Say cheese! This year alone, Americans will take over sixty-five billion photographs–remarkable, considering that just over one hundred years ago, photography was the exclusive domain of the wealthy. Today, photography is accessible to virtually everyone. The man responsible for that evolution–and for revolutionizing the photographic industry–was George Eastman, founder of the Eastman Kodak Company.
A passionate innovator, Eastman understood that, for his firm to prosper, his photographic equipment had to be affordable to the average American. But he could cut costs only if the manufacturing process was significantly improved. Eastman worked hard to do just that, enlisting the aid of his top researchers. One of these researchers, recent Massachusetts Institute of Technology graduate Darragh de Lancey, revolutionized photography–and greatly improved efficiency and quality–by making crucial technological discoveries.
Impressed by his experience with de Lancey, Eastman not only hired more MIT graduates; he also, during his lifetime, gave more than $20 million to MIT. Although Eastman himself had dropped out of school when he was fourteen, he understood the importance of education, particularly in the sciences, for the continued viability not only of his firm but also of American society in general. As Eastman himself explained, “The progress of the world depends almost entirely upon education.”
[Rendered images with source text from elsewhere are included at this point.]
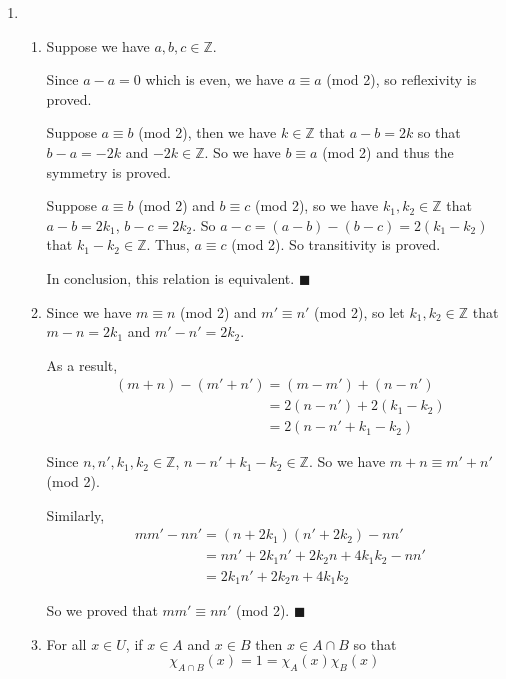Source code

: \documentclass[11pt]{article}
\begin{document}
	\begin{enumerate}
		\item 
		\begin{enumerate}
			\item Suppose we have $a, b, c \in \mathbb{Z}$.
			
			Since $a - a = 0$ which is even, we have $a \equiv a$ (mod 2), so reflexivity is proved.
			
			Suppose $a \equiv b$ (mod 2), then we have $k \in \mathbb{Z}$ that $a - b = 2k$ so that $b - a = -2k$ and $-2k \in \mathbb{Z}$. So we have $b \equiv a$ (mod 2) and thus the symmetry is proved.
			
			Suppose $a \equiv b$ (mod 2) and  $b \equiv c$ (mod 2), so we have $k_1, k_2 \in \mathbb{Z}$ that $a - b = 2k_1$, $b - c = 2k_2$. So $a - c = (a - b) - (b - c) = 2(k_1 - k_2)$ that $k_1 - k_2 \in \mathbb{Z}$. Thus, $a \equiv c$ (mod 2). So transitivity is proved.
			
			In conclusion, this relation is equivalent.
			$\blacksquare$
			
			\item Since we have $m \equiv n$ (mod 2) and $m' \equiv n'$ (mod 2), so let $k_1, k_2 \in \mathbb{Z}$ that $m - n = 2k_1$ and $m' - n' = 2k_2$.
			
			As a result, 
			\begin{align}
				&(m + n) - (m' + n') = (m - m') + (n - n')\nonumber\\ 
				&\phantom{(m + n) - (m' + n')} = 2(n - n') + 2(k_1 - k_2)\nonumber\\
				&\phantom{(m + n) - (m' + n')} = 2(n - n' + k_1 - k_2)\nonumber
			\end{align}
			
			Since $n, n', k_1, k_2 \in \mathbb{Z}$, $n - n' + k_1 - k_2 \in \mathbb{Z}$. So we have $m + n \equiv m' + n'$ (mod 2).
			
			Similarly, 
			\begin{align}
				&mm' - nn' = (n + 2k_1)(n' + 2k_2) - nn'\nonumber\\
				&\phantom{mm' - nn'} = nn' + 2k_1n' + 2k_2n + 4k_1k_2 - nn'\nonumber\\
				&\phantom{mm' - nn'} = 2k_1n' + 2k_2n + 4k_1k_2\nonumber
			\end{align}
			
			So we proved that $mm' \equiv nn'$ (mod 2).
			$\blacksquare$
			\item For all $x \in U$, if $x \in A$ and $x \in B$ then $x \in A \cap B$ so that
			\[\chi_{A \cap B}(x) = 1 = \chi_{A}(x)\chi_{B}(x)\]
			

\end{enumerate}
\end{enumerate}
\end{document}
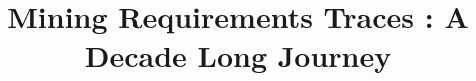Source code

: \documentclass{report}
\begin{document}






%

\title{Mining Requirements Traces : A Decade Long Journey}
%
%
%
%
%
\end{document}
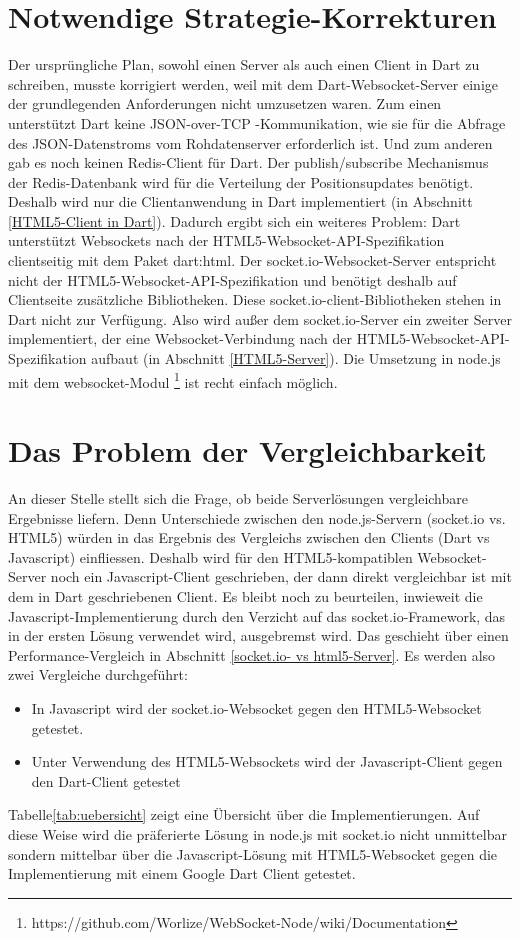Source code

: \section{Notwendige Strategie-Korrekturen}\label{Strategie-Korrektur}
Der ursprüngliche Plan, sowohl einen Server als auch einen Client in Dart zu schreiben, musste korrigiert werden, weil mit dem Dart-Websocket-Server einige der grundlegenden Anforderungen nicht umzusetzen waren. Zum einen unterstützt Dart keine JSON-over-TCP -Kommunikation, wie sie für die Abfrage des JSON-Datenstroms vom Rohdatenserver erforderlich ist. Und zum anderen gab es noch keinen Redis-Client für Dart. Der publish/subscribe Mechanismus der Redis-Datenbank wird für die Verteilung der Positionsupdates benötigt.
Deshalb wird nur die Clientanwendung in Dart implementiert (in Abschnitt \ref{HTML5-Client in Dart}). Dadurch ergibt sich ein weiteres Problem: Dart unterstützt Websockets nach der HTML5-Websocket-API-Spezifikation clientseitig mit dem Paket dart:html. Der socket.io-Websocket-Server entspricht nicht der HTML5-Websocket-API-Spezifikation und benötigt deshalb auf Clientseite zusätzliche Bibliotheken. Diese socket.io-client-Bibliotheken stehen in Dart nicht zur Verfügung. 
Also wird außer dem socket.io-Server ein zweiter Server implementiert, der eine Websocket-Verbindung nach der HTML5-Websocket-API-Spezifikation aufbaut (in Abschnitt \ref{HTML5-Server}). Die Umsetzung in node.js mit dem websocket-Modul  \footnote{https://github.com/Worlize/WebSocket-Node/wiki/Documentation} ist recht einfach möglich.
\section{Das Problem der Vergleichbarkeit}\label{Vergleichbarkeit}
An dieser Stelle stellt sich die Frage, ob beide Serverlösungen vergleichbare Ergebnisse liefern. Denn Unterschiede zwischen den node.js-Servern (socket.io vs. HTML5) würden in das Ergebnis des Vergleichs zwischen den Clients (Dart vs Javascript) einfliessen. Deshalb wird für den HTML5-kompatiblen Websocket-Server noch ein Javascript-Client geschrieben, der dann direkt vergleichbar ist mit dem in Dart geschriebenen Client.
Es bleibt noch zu beurteilen, inwieweit die Javascript-Implementierung durch den Verzicht auf das socket.io-Framework, das in der ersten Lösung verwendet wird, ausgebremst wird. Das geschieht über einen Performance-Vergleich in Abschnitt \ref {socket.io- vs html5-Server}.
Es werden also zwei Vergleiche durchgeführt: 
\begin{itemize}
\item In Javascript wird der socket.io-Websocket gegen den HTML5-Websocket getestet.
\item Unter Verwendung des HTML5-Websockets wird der Javascript-Client gegen den Dart-Client getestet
\end{itemize}
Tabelle\ref{tab:uebersicht} zeigt eine Übersicht über die Implementierungen.
Auf diese Weise wird die präferierte Lösung in node.js mit socket.io nicht unmittelbar sondern mittelbar über die Javascript-Lösung mit HTML5-Websocket gegen die Implementierung mit einem Google Dart Client getestet.
\renewcommand{\arraystretch}{2}

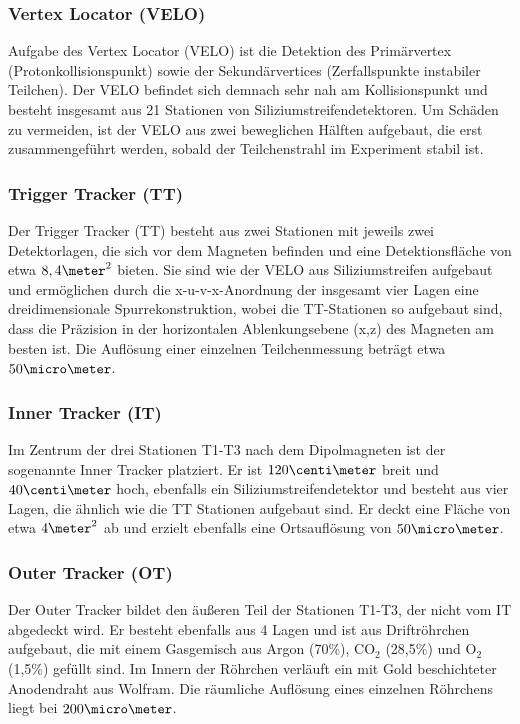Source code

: \subsubsection{Vertex Locator (VELO)}
Aufgabe des Vertex Locator (VELO) ist die Detektion des Primärvertex (Protonkollisionspunkt) sowie der Sekundärvertices (Zerfallspunkte instabiler Teilchen). Der VELO befindet sich demnach sehr nah am Kollisionspunkt und besteht insgesamt aus 21 Stationen von Siliziumstreifendetektoren. Um Schäden zu vermeiden, ist der VELO aus zwei beweglichen Hälften aufgebaut, die erst zusammengeführt werden, sobald der Teilchenstrahl im Experiment stabil ist.

\subsubsection{Trigger Tracker (TT)}
Der Trigger Tracker (TT) besteht aus zwei Stationen mit jeweils zwei Detektorlagen, die sich vor dem Magneten befinden und eine Detektionsfläche von etwa $8,4\meter^2$ bieten. Sie sind wie der VELO aus Siliziumstreifen aufgebaut und ermöglichen durch die x-u-v-x-Anordnung der insgesamt vier Lagen eine dreidimensionale Spurrekonstruktion, wobei die TT-Stationen so aufgebaut sind, dass die Präzision in der horizontalen Ablenkungsebene (x,z) des Magneten am besten ist. Die Auflösung einer einzelnen Teilchenmessung beträgt etwa $50\micro\meter$.

\subsubsection{Inner Tracker (IT)}
Im Zentrum der drei Stationen T1-T3 nach dem Dipolmagneten ist der sogenannte Inner Tracker platziert. Er ist $120\centi\meter$ breit und $40\centi\meter$ hoch, ebenfalls ein Siliziumstreifendetektor und besteht aus vier Lagen, die ähnlich wie die TT Stationen aufgebaut sind. Er deckt eine Fläche von etwa $4\meter^2$ ab und erzielt ebenfalls eine Ortsauflösung von $50\micro\meter$.

\subsubsection{Outer Tracker (OT)}
Der Outer Tracker bildet den äußeren Teil der Stationen T1-T3, der nicht vom IT abgedeckt wird. Er besteht ebenfalls aus 4 Lagen und ist aus Driftröhrchen aufgebaut, die mit einem Gasgemisch aus Argon (70\%), CO$_2$ (28,5\%) und O$_2$ (1,5\%) gefüllt sind. Im Innern der Röhrchen verläuft ein mit Gold beschichteter Anodendraht aus Wolfram. Die räumliche Auflösung eines einzelnen Röhrchens liegt bei $200\micro\meter$.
Eastman's story shows well that–far from being unconcerned with social goods such as education, as some contend–entrepreneurs in a free-market system tend to understand the importance of education, have an interest in supporting schools and universities, and possess the surplus profits to contribute to their continued strength. The Acton Institute has, in its ten years of service, argued for the indispensable role of responsible entrepreneurs in society, and I thank you for the support that allows us to continue in this important endeavor.